Back in January 2003, I read this intriguing article in World magazine, ”Scholarly legends” by Gene Edward Veith (access requires payment for non-subscribers), in which the author compares a few common errors about history to contemporary so-called “urban legends.”
I had the good sense to clip it from the magazine and file it, and just recently found it again. It deals with three specific legends that have circulated in the scholarly world and washed over into popular culture:
- Did Martin Luther base the hymn “A Mighty Fortress Is Our God” on drinking songs? (which is a topic I’ve dealt with before)
- Did medieval Christians debate how many angels could dance on the head of a pin?
- Did those medieval Christians actually believe the Earth was flat?
According to the article, the answer to these questions is no, no, and no.
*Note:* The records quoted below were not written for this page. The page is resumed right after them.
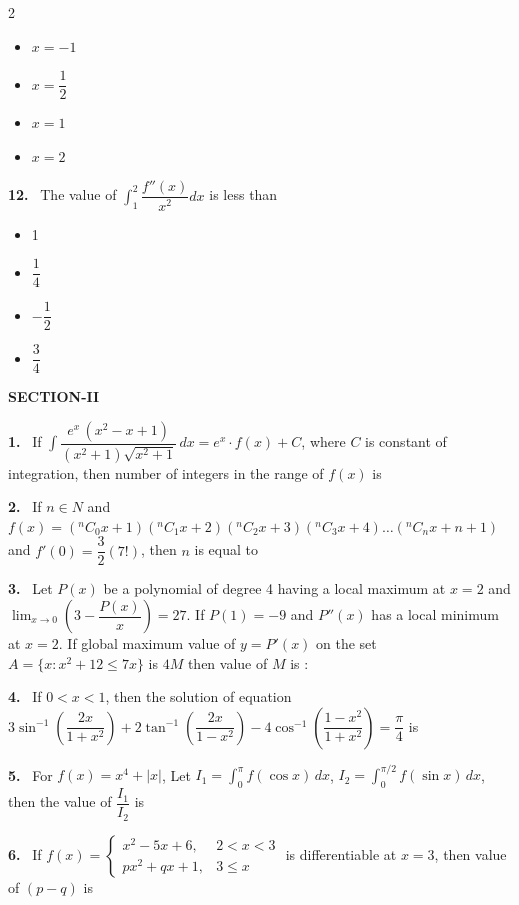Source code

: \documentclass[10pt]{extarticle}
\newcommand{\sect}[1]{\par\smallskip\noindent\textbf{#1}\par}
\newcommand{\qn}[1]{\par\smallskip\noindent\textbf{#1.}~}
\newenvironment{qoptions}{\begin{itemize}[leftmargin=1.8em,itemsep=1pt,topsep=2pt,label={}]}{\end{itemize}}
\newcommand{\opt}[2]{\item[(#1)] #2}
\begin{document}
\begin{multicols}{2}
\begin{qoptions}
\opt{A}{$x=-1$}
\opt{B}{$x=\dfrac12$}
\opt{C}{$x=1$}
\opt{D}{$x=2$}
\end{qoptions}
\qn{12} The value of $\displaystyle\int_1^2\dfrac{f''(x)}{x^2}dx$ is less than
\begin{qoptions}
\opt{A}{1}
\opt{B}{$\dfrac14$}
\opt{C}{$-\dfrac12$}
\opt{D}{$\dfrac34$}
\end{qoptions}
\sect{SECTION-II}
\qn{1} If $\displaystyle\int\dfrac{e^x\,(x^2-x+1)}{(x^2+1)\sqrt{x^2+1}}\,dx=e^x\cdot f(x)+C$, where $C$ is constant of integration, then number of integers in the range of $f(x)$ is
\qn{2} If $n\in N$ and $f(x)=({}^nC_0x+1)({}^nC_1x+2)({}^nC_2x+3)({}^nC_3x+4)\dots({}^nC_nx+n+1)$ and $f'(0)=\dfrac32(7!)$, then $n$ is equal to
\qn{3} Let $P(x)$ be a polynomial of degree 4 having a local maximum at $x=2$ and $\displaystyle\lim_{x\to0}\left(3-\dfrac{P(x)}{x}\right)=27$. If $P(1)=-9$ and $P''(x)$ has a local minimum at $x=2$. If global maximum value of $y=P'(x)$ on the set $A=\{x:x^2+12\le7x\}$ is $4M$ then value of $M$ is :
\qn{4} If $0<x<1$, then the solution of equation $3\sin^{-1}\!\left(\dfrac{2x}{1+x^2}\right)+2\tan^{-1}\!\left(\dfrac{2x}{1-x^2}\right)-4\cos^{-1}\!\left(\dfrac{1-x^2}{1+x^2}\right)=\dfrac\pi4$ is
\qn{5} For $f(x)=x^4+|x|$, Let $I_1=\displaystyle\int_0^\pi f(\cos x)\,dx$, $I_2=\int_0^{\pi/2}f(\sin x)\,dx$, then the value of $\dfrac{I_1}{I_2}$ is
\qn{6} If $f(x)=\begin{cases}x^2-5x+6, & 2<x<3\\ px^2+qx+1, & 3\le x\end{cases}$ is differentiable at $x=3$, then value of $(p-q)$ is
\end{multicols}
\end{document}
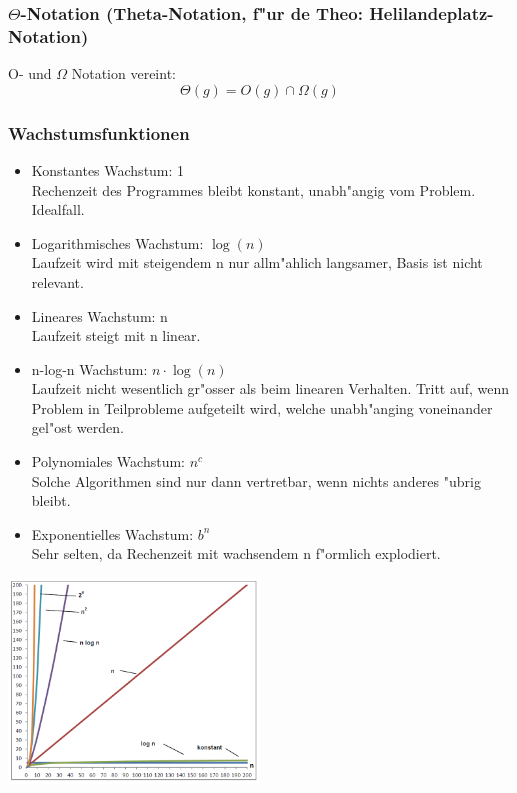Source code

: \subsubsection{$\Theta$-Notation (Theta-Notation, f"ur de Theo: Helilandeplatz-Notation)}
O- und $\Omega$ Notation vereint: 
\begin{equation}
\Theta(g)= O(g) \cap \Omega(g)
\end{equation}

\subsubsection{Wachstumsfunktionen}
\begin{itemize}
\item Konstantes Wachstum: 1\\
			Rechenzeit des Programmes bleibt konstant, unabh"angig vom Problem. Idealfall.
\item Logarithmisches Wachstum: $\log(n)$\\
			Laufzeit wird mit steigendem n nur allm"ahlich langsamer, Basis ist nicht relevant.
\item Lineares Wachstum: n\\
			Laufzeit steigt mit n linear. 
\item n-log-n Wachstum: $n\cdot \log(n)$\\
			Laufzeit nicht wesentlich gr"osser als beim linearen Verhalten. Tritt auf, wenn Problem in Teilprobleme aufgeteilt wird, welche unabh"anging voneinander gel"ost werden. 
\item Polynomiales Wachstum: $n^c$\\
			Solche Algorithmen sind nur dann vertretbar, wenn nichts anderes "ubrig bleibt.  
\item Exponentielles Wachstum: $b^n$\\
			Sehr selten, da Rechenzeit mit wachsendem n f"ormlich explodiert. 
\end{itemize}

\begin{center}
{\includegraphics[width=0.5\textwidth]{images/Algorithmen/Wachstumsfunktionen.png}}
\label{Fig: Verschiedene Wachstumsfunktionen}
\end{center}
The last one is, of course, the consummate example often cited in support of ancient Christian superstition and ignorance. But, alas, it is baloney. Literature and art all the way back to Greek times represent the earth as round. And in the case of Columbus, the question was not whether he would sail off the edge of the world, but whether his ship could make it all the way to the other side. (Curiously, Columbus succeeded because he was wrong. No one in Europe dreamed that on the other side was a whole new world.)
It says something about the quality of critical scholarship when such nonsense continues to be peddled as fact, even today.
Without a doubt, thought leaders of the past have been wrong about many things in science and theology. But in many cases they were limited by technology and easy access to information. Today we do not have those excuses to anywhere near the same degree — and so our mangling of history is all the more shameful. It is high time we ditch these and other “scholarly legends,” or at least cease to pay attention to those who perpetuate them.